WHAT YOU SHOULD DO ->
Each line of the listing below containing the word "resulting" should be returned.

------------------------------------------------------------

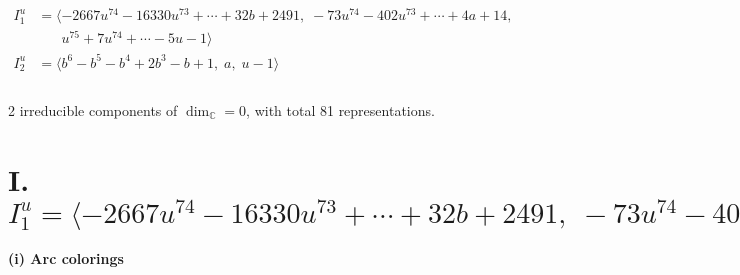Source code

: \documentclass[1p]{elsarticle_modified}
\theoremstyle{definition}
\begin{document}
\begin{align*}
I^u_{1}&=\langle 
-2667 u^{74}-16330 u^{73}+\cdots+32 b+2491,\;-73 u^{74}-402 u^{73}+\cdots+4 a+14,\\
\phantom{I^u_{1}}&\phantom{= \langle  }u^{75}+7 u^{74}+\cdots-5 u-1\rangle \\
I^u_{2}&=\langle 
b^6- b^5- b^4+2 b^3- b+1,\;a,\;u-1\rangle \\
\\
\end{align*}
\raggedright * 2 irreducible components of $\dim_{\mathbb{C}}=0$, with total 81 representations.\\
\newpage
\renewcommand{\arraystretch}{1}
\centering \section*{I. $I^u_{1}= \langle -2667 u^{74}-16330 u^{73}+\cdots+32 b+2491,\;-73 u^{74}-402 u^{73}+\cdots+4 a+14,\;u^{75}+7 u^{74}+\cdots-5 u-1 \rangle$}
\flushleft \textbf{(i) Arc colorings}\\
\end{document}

------------------------------------------------------------

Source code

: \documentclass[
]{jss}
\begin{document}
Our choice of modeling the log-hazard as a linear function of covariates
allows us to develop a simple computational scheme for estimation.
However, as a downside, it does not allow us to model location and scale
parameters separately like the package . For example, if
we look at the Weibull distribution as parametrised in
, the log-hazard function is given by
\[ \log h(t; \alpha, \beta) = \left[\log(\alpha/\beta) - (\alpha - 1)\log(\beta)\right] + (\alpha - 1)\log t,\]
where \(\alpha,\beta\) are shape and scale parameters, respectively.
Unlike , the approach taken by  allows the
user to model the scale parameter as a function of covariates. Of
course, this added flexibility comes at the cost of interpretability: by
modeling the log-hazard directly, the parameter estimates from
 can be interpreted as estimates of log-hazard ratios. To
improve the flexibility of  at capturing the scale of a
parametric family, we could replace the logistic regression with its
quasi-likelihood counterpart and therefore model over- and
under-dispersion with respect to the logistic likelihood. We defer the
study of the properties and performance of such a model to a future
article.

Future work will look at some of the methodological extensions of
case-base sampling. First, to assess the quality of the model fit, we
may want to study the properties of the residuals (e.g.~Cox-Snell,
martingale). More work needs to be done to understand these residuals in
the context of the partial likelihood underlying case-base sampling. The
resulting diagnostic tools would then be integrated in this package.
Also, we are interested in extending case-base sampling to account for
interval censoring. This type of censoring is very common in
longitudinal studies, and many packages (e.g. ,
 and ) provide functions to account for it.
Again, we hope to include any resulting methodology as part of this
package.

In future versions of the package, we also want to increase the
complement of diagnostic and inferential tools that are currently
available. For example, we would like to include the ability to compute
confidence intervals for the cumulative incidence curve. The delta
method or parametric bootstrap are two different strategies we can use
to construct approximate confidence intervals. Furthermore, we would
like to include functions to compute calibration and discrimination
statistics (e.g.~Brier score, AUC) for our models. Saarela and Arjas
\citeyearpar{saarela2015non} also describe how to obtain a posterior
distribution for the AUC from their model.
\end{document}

------------------------------------------------------------

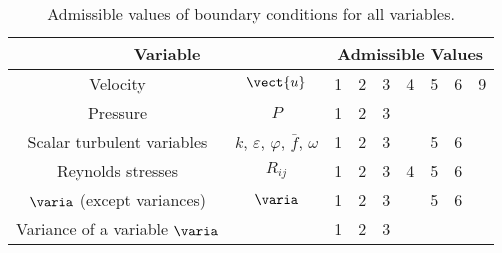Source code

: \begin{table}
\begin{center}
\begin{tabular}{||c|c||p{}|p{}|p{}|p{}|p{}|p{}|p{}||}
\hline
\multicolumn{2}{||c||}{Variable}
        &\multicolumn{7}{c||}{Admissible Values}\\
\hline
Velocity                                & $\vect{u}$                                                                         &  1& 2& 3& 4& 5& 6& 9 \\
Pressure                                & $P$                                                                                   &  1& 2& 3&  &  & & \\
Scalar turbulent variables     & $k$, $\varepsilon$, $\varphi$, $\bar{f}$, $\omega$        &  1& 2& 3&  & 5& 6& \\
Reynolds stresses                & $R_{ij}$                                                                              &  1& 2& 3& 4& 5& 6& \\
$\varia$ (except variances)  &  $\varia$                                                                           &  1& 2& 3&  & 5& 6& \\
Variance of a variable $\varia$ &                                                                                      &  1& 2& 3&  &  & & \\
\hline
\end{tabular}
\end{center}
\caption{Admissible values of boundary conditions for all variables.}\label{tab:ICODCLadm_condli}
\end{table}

------------------------------------------------------------

TASK ANSWER ->
resulting diagnostic tools would then be integrated in this package.
Again, we hope to include any resulting methodology as part of this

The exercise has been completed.